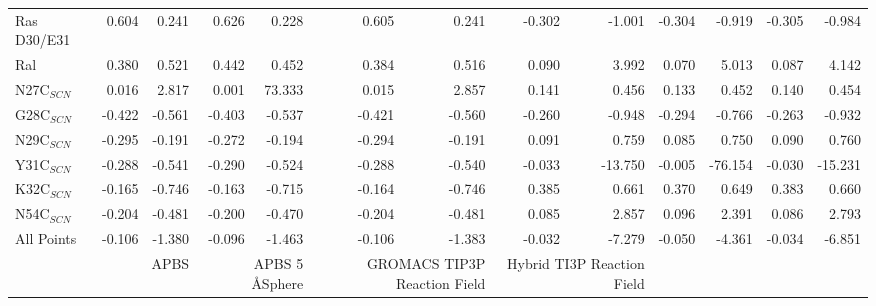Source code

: \documentclass[landscape]{article}
\begin{document}
{\begin{tabular}{ l || r r | r r | r r | r r| r r | r r}
Ras D30/E31    & 0.604          & 0.241          & 0.626          & 0.228          & 0.605          & 0.241          & -0.302         & -1.001         & -0.304         & -0.919         & -0.305         & -0.984        \\
Ral            & 0.380          & 0.521          & 0.442          & 0.452          & 0.384          & 0.516          & 0.090          & 3.992          & 0.070          & 5.013          & 0.087          & 4.142         \\
\hline	
N27C$_{SCN}$   & 0.016          & 2.817          & 0.001          & 73.333         & 0.015          & 2.857          & 0.141          & 0.456          & 0.133          & 0.452          & 0.140          & 0.454         \\
G28C$_{SCN}$   & -0.422         & -0.561         & -0.403         & -0.537         & -0.421         & -0.560         & -0.260         & -0.948         & -0.294         & -0.766         & -0.263         & -0.932        \\
N29C$_{SCN}$   & -0.295         & -0.191         & -0.272         & -0.194         & -0.294         & -0.191         & 0.091          & 0.759          & 0.085          & 0.750          & 0.090          & 0.760         \\
Y31C$_{SCN}$   & -0.288         & -0.541         & -0.290         & -0.524         & -0.288         & -0.540         & -0.033         & -13.750        & -0.005         & -76.154        & -0.030         & -15.231       \\
K32C$_{SCN}$   & -0.165         & -0.746         & -0.163         & -0.715         & -0.164         & -0.746         & 0.385          & 0.661          & 0.370          & 0.649          & 0.383          & 0.660         \\
N54C$_{SCN}$   & -0.204         & -0.481         & -0.200         & -0.470         & -0.204         & -0.481         & 0.085          & 2.857          & 0.096          & 2.391          & 0.086          & 2.793         \\
\hline	
All Points     & -0.106         & -1.380         & -0.096         & -1.463         & -0.106         & -1.383         & -0.032         & -7.279         & -0.050         & -4.361         & -0.034         & -6.851        \\
 & \multicolumn{2}{|C{2cm}}{APBS} & \multicolumn{2}{|C{2cm}}{APBS 5 \AA  Sphere} & \multicolumn{2}{|C{2cm}}{GROMACS TIP3P Reaction Field} & \multicolumn{2}{|C{2cm}}{Hybrid TI3P Reaction Field} \\

\end{tabular}}
\end{document}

§ **Your objective**:
Every entry should be returned exactly as written, minus the pictures.

§ **Written response**:
Source code

: \documentclass[landscape]{article}
\begin{document}
{\begin{tabular}{ l || r r | r r | r r | r r| r r | r r}
Ras D30/E31    & 0.604          & 0.241          & 0.626          & 0.228          & 0.605          & 0.241          & -0.302         & -1.001         & -0.304         & -0.919         & -0.305         & -0.984        \\
Ral            & 0.380          & 0.521          & 0.442          & 0.452          & 0.384          & 0.516          & 0.090          & 3.992          & 0.070          & 5.013          & 0.087          & 4.142         \\
\hline	
N27C$_{SCN}$   & 0.016          & 2.817          & 0.001          & 73.333         & 0.015          & 2.857          & 0.141          & 0.456          & 0.133          & 0.452          & 0.140          & 0.454         \\
G28C$_{SCN}$   & -0.422         & -0.561         & -0.403         & -0.537         & -0.421         & -0.560         & -0.260         & -0.948         & -0.294         & -0.766         & -0.263         & -0.932        \\
N29C$_{SCN}$   & -0.295         & -0.191         & -0.272         & -0.194         & -0.294         & -0.191         & 0.091          & 0.759          & 0.085          & 0.750          & 0.090          & 0.760         \\
Y31C$_{SCN}$   & -0.288         & -0.541         & -0.290         & -0.524         & -0.288         & -0.540         & -0.033         & -13.750        & -0.005         & -76.154        & -0.030         & -15.231       \\
K32C$_{SCN}$   & -0.165         & -0.746         & -0.163         & -0.715         & -0.164         & -0.746         & 0.385          & 0.661          & 0.370          & 0.649          & 0.383          & 0.660         \\
N54C$_{SCN}$   & -0.204         & -0.481         & -0.200         & -0.470         & -0.204         & -0.481         & 0.085          & 2.857          & 0.096          & 2.391          & 0.086          & 2.793         \\
\hline	
All Points     & -0.106         & -1.380         & -0.096         & -1.463         & -0.106         & -1.383         & -0.032         & -7.279         & -0.050         & -4.361         & -0.034         & -6.851        \\
 & \multicolumn{2}{|C{2cm}}{APBS} & \multicolumn{2}{|C{2cm}}{APBS 5 \AA  Sphere} & \multicolumn{2}{|C{2cm}}{GROMACS TIP3P Reaction Field} & \multicolumn{2}{|C{2cm}}{Hybrid TI3P Reaction Field} \\

\end{tabular}}
\end{document}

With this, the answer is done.